● Provided material
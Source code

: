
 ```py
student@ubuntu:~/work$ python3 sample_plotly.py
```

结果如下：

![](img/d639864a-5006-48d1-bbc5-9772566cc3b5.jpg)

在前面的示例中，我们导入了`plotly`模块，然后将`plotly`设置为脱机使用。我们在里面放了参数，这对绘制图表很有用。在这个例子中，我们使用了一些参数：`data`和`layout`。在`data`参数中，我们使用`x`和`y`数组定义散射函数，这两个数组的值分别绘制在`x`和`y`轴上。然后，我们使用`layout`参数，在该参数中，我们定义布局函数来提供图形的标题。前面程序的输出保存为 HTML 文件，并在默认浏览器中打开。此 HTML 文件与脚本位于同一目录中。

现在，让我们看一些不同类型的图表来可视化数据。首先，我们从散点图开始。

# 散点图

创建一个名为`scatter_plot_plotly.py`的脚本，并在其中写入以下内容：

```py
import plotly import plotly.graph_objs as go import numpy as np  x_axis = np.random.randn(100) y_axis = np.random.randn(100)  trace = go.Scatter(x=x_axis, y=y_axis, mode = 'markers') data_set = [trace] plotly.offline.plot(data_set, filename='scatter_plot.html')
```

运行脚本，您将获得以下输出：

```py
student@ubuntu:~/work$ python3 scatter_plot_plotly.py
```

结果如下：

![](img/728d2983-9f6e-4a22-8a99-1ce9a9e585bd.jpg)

● To do
Every line in the entries above that mentions the word "ubuntu" must be shown.

● Answer to this task
student@ubuntu:~/work$ python3 sample_plotly.py
student@ubuntu:~/work$ python3 scatter_plot_plotly.py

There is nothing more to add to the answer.